The records below are to be repeated in full, exactly as they are.
++++ DATA RECORDS
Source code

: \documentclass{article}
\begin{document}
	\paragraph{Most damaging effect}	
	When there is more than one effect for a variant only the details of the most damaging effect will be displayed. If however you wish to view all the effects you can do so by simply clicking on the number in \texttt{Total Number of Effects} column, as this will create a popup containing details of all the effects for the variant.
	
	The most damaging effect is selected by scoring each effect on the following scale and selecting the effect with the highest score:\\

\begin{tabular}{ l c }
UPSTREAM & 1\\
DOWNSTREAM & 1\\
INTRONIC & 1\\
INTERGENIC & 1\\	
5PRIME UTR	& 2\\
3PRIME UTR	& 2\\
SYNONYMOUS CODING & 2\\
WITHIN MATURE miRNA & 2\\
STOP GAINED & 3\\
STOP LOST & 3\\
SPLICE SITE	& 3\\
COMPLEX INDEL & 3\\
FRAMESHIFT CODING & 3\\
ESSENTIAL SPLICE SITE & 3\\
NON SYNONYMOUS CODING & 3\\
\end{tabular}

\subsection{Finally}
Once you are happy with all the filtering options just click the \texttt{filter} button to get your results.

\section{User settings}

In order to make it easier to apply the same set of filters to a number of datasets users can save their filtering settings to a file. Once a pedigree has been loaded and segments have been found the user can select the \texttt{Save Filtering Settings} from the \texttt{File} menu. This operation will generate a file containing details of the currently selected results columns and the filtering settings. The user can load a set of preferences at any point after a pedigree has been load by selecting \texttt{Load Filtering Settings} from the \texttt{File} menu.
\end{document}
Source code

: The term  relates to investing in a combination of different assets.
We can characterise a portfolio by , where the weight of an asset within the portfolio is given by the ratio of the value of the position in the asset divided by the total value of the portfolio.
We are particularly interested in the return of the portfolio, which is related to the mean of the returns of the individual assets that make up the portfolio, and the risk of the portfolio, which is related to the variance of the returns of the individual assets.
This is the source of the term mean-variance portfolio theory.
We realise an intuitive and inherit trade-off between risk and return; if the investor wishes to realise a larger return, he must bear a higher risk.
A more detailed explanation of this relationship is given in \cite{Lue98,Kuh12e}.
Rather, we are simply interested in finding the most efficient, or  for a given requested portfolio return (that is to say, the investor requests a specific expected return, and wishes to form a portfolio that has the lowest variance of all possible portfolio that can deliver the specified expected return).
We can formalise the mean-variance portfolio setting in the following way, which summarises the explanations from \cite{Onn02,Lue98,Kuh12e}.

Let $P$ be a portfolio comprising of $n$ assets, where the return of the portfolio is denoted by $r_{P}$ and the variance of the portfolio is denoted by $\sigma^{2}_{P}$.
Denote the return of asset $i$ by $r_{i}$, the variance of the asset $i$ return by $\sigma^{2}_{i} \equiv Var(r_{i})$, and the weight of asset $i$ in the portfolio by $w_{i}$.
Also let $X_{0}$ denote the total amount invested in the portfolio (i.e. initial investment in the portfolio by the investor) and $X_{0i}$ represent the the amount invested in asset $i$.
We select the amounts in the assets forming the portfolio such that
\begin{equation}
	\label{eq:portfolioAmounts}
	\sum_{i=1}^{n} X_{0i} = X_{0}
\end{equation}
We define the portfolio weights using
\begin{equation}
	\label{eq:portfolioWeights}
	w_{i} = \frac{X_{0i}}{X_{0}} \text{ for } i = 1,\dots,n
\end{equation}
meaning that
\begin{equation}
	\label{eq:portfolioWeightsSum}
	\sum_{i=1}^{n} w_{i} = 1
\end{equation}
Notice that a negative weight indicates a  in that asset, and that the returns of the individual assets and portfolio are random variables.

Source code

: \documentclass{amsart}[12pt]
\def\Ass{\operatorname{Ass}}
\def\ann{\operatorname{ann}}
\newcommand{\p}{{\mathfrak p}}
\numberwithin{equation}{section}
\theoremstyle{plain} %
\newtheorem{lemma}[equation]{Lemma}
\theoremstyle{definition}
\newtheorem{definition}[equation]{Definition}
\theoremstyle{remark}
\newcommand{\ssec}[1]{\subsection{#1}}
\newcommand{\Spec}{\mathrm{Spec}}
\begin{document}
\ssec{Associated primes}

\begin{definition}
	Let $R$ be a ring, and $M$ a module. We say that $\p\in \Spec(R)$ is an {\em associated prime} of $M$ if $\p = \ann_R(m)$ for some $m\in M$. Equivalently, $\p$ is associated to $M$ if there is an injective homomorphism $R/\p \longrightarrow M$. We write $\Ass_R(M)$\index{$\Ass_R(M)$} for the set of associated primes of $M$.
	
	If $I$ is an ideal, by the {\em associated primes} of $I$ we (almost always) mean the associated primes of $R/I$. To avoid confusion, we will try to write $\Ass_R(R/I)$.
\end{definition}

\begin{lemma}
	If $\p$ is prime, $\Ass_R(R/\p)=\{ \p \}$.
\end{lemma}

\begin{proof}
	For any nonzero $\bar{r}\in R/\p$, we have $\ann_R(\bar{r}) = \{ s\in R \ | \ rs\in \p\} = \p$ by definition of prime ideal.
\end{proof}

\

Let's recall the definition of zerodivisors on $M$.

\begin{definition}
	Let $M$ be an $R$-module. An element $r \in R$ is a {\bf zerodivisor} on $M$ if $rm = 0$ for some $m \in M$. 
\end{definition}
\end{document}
++++++++
> ANSWER FOR THE TASK
Source code

: \documentclass{article}
\begin{document}
	\paragraph{Most damaging effect}	
	When there is more than one effect for a variant only the details of the most damaging effect will be displayed. If however you wish to view all the effects you can do so by simply clicking on the number in \texttt{Total Number of Effects} column, as this will create a popup containing details of all the effects for the variant.
	
	The most damaging effect is selected by scoring each effect on the following scale and selecting the effect with the highest score:\\

\begin{tabular}{ l c }
UPSTREAM & 1\\
DOWNSTREAM & 1\\
INTRONIC & 1\\
INTERGENIC & 1\\	
5PRIME UTR	& 2\\
3PRIME UTR	& 2\\
SYNONYMOUS CODING & 2\\
WITHIN MATURE miRNA & 2\\
STOP GAINED & 3\\
STOP LOST & 3\\
SPLICE SITE	& 3\\
COMPLEX INDEL & 3\\
FRAMESHIFT CODING & 3\\
ESSENTIAL SPLICE SITE & 3\\
NON SYNONYMOUS CODING & 3\\
\end{tabular}

\subsection{Finally}
Once you are happy with all the filtering options just click the \texttt{filter} button to get your results.

\section{User settings}

In order to make it easier to apply the same set of filters to a number of datasets users can save their filtering settings to a file. Once a pedigree has been loaded and segments have been found the user can select the \texttt{Save Filtering Settings} from the \texttt{File} menu. This operation will generate a file containing details of the currently selected results columns and the filtering settings. The user can load a set of preferences at any point after a pedigree has been load by selecting \texttt{Load Filtering Settings} from the \texttt{File} menu.
\end{document}
Source code

: The term  relates to investing in a combination of different assets.
We can characterise a portfolio by , where the weight of an asset within the portfolio is given by the ratio of the value of the position in the asset divided by the total value of the portfolio.
We are particularly interested in the return of the portfolio, which is related to the mean of the returns of the individual assets that make up the portfolio, and the risk of the portfolio, which is related to the variance of the returns of the individual assets.
This is the source of the term mean-variance portfolio theory.
We realise an intuitive and inherit trade-off between risk and return; if the investor wishes to realise a larger return, he must bear a higher risk.
A more detailed explanation of this relationship is given in \cite{Lue98,Kuh12e}.
Rather, we are simply interested in finding the most efficient, or  for a given requested portfolio return (that is to say, the investor requests a specific expected return, and wishes to form a portfolio that has the lowest variance of all possible portfolio that can deliver the specified expected return).
We can formalise the mean-variance portfolio setting in the following way, which summarises the explanations from \cite{Onn02,Lue98,Kuh12e}.

Let $P$ be a portfolio comprising of $n$ assets, where the return of the portfolio is denoted by $r_{P}$ and the variance of the portfolio is denoted by $\sigma^{2}_{P}$.
Denote the return of asset $i$ by $r_{i}$, the variance of the asset $i$ return by $\sigma^{2}_{i} \equiv Var(r_{i})$, and the weight of asset $i$ in the portfolio by $w_{i}$.
Also let $X_{0}$ denote the total amount invested in the portfolio (i.e. initial investment in the portfolio by the investor) and $X_{0i}$ represent the the amount invested in asset $i$.
We select the amounts in the assets forming the portfolio such that
\begin{equation}
	\label{eq:portfolioAmounts}
	\sum_{i=1}^{n} X_{0i} = X_{0}
\end{equation}
We define the portfolio weights using
\begin{equation}
	\label{eq:portfolioWeights}
	w_{i} = \frac{X_{0i}}{X_{0}} \text{ for } i = 1,\dots,n
\end{equation}
meaning that
\begin{equation}
	\label{eq:portfolioWeightsSum}
	\sum_{i=1}^{n} w_{i} = 1
\end{equation}
Notice that a negative weight indicates a  in that asset, and that the returns of the individual assets and portfolio are random variables.

Source code

: \documentclass{amsart}[12pt]
\def\Ass{\operatorname{Ass}}
\def\ann{\operatorname{ann}}
\newcommand{\p}{{\mathfrak p}}
\numberwithin{equation}{section}
\theoremstyle{plain} %
\newtheorem{lemma}[equation]{Lemma}
\theoremstyle{definition}
\newtheorem{definition}[equation]{Definition}
\theoremstyle{remark}
\newcommand{\ssec}[1]{\subsection{#1}}
\newcommand{\Spec}{\mathrm{Spec}}
\begin{document}
\ssec{Associated primes}

\begin{definition}
	Let $R$ be a ring, and $M$ a module. We say that $\p\in \Spec(R)$ is an {\em associated prime} of $M$ if $\p = \ann_R(m)$ for some $m\in M$. Equivalently, $\p$ is associated to $M$ if there is an injective homomorphism $R/\p \longrightarrow M$. We write $\Ass_R(M)$\index{$\Ass_R(M)$} for the set of associated primes of $M$.
	
	If $I$ is an ideal, by the {\em associated primes} of $I$ we (almost always) mean the associated primes of $R/I$. To avoid confusion, we will try to write $\Ass_R(R/I)$.
\end{definition}

\begin{lemma}
	If $\p$ is prime, $\Ass_R(R/\p)=\{ \p \}$.
\end{lemma}

\begin{proof}
	For any nonzero $\bar{r}\in R/\p$, we have $\ann_R(\bar{r}) = \{ s\in R \ | \ rs\in \p\} = \p$ by definition of prime ideal.
\end{proof}

\

Let's recall the definition of zerodivisors on $M$.

\begin{definition}
	Let $M$ be an $R$-module. An element $r \in R$ is a {\bf zerodivisor} on $M$ if $rm = 0$ for some $m \in M$. 
\end{definition}
\end{document}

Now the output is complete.